Sunday, 17 April 2022

Could moving to secured hyperelliptic curves help build a better blockchain?



Abu Dhabi-UAE: 15 April 2022 – Elliptic curves are widely used in cryptographic algorithms for key exchange and blockchain applications. In addition, there is growing interest in moving to more efficient options, such as hyperelliptic curves. The jury is still out when it comes to deciding if hyperelliptic curves make the computations faster.


Now a collaborative team of researchers from across Technology Innovation Institute (TII) in the UAE, the National Polytechnic Institute of Mexico, and Institut Polytechnique de Paris have discovered how a new mathematical technique could both break and build these hyperelliptic curves more efficiently. 


Jesús-Javier Chi-Domínguez Senior Cryptographer, said, “We discovered how a family of algorithms is less secure than people had assumed earlier.” 

Modern cryptographic libraries use elliptic curves to encrypt public keys and signatures that can be decrypted using a shared key. There are two broad classes of elliptic curves built on binary and prime numbers. The binary fields tend to be faster because they are better aligned with the logic built into computers. The prime fields must first be translated into binary numbers and are not as computationally efficient. 


Other researchers have discovered various ways of translating the elliptic curves generated by these tools into another form called a hyperelliptic curve. While more complex in a sense, it makes it easier to find relationships between the points. This technique was called GHS Weil descent, in honor of the researchers that found it.

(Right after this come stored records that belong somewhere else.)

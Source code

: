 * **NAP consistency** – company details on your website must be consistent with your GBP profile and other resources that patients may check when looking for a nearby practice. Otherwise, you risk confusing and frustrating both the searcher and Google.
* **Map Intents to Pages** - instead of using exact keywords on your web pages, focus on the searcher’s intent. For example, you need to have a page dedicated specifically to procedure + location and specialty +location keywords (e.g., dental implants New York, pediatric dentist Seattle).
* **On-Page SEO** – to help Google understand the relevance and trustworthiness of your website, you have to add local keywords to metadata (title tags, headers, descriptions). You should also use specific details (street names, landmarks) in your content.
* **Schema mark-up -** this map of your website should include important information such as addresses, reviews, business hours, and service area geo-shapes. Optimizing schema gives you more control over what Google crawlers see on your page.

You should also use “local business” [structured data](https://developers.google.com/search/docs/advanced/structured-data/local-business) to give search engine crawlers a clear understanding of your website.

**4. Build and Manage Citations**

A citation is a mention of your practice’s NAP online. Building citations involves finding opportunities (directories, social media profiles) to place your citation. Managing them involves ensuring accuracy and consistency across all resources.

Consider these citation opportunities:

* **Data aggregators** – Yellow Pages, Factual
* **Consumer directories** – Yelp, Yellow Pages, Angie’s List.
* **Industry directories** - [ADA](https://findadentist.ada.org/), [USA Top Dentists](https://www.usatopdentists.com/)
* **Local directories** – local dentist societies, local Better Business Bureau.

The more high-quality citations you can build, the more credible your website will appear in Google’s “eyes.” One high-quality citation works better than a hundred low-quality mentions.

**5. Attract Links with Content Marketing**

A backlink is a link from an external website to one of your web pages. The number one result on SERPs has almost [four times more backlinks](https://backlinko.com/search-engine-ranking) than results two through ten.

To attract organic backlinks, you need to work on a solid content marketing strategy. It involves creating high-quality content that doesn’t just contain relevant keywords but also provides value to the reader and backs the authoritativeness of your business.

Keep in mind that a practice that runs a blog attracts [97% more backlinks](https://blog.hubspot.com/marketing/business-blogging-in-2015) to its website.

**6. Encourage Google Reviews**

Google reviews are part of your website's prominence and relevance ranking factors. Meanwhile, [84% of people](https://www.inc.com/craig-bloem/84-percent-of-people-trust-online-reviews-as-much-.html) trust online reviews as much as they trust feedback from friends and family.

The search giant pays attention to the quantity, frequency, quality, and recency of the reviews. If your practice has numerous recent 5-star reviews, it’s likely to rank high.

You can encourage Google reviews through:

These approaches worked best on some but not all binary elliptic curves. As a result, some researchers have tended to avoid binary elliptic curve techniques in many applications. 


Discovering hidden simplicity


An endomorphism is a broad scientific term to describe various approaches used in translating a mathematical group, module, ring, or vector into another form. Endomorphism techniques are often leveraged to carry out faster scalar point multiplication on elliptic curves. 

Elliptic curve cryptography security is derived from the fact that the fastest search algorithm on the set of private keys, has exponential complexity. The Weil decent technique reduces that in some cases, whereby a particular curve may be converted into a form that only grows with sub-exponential complexity.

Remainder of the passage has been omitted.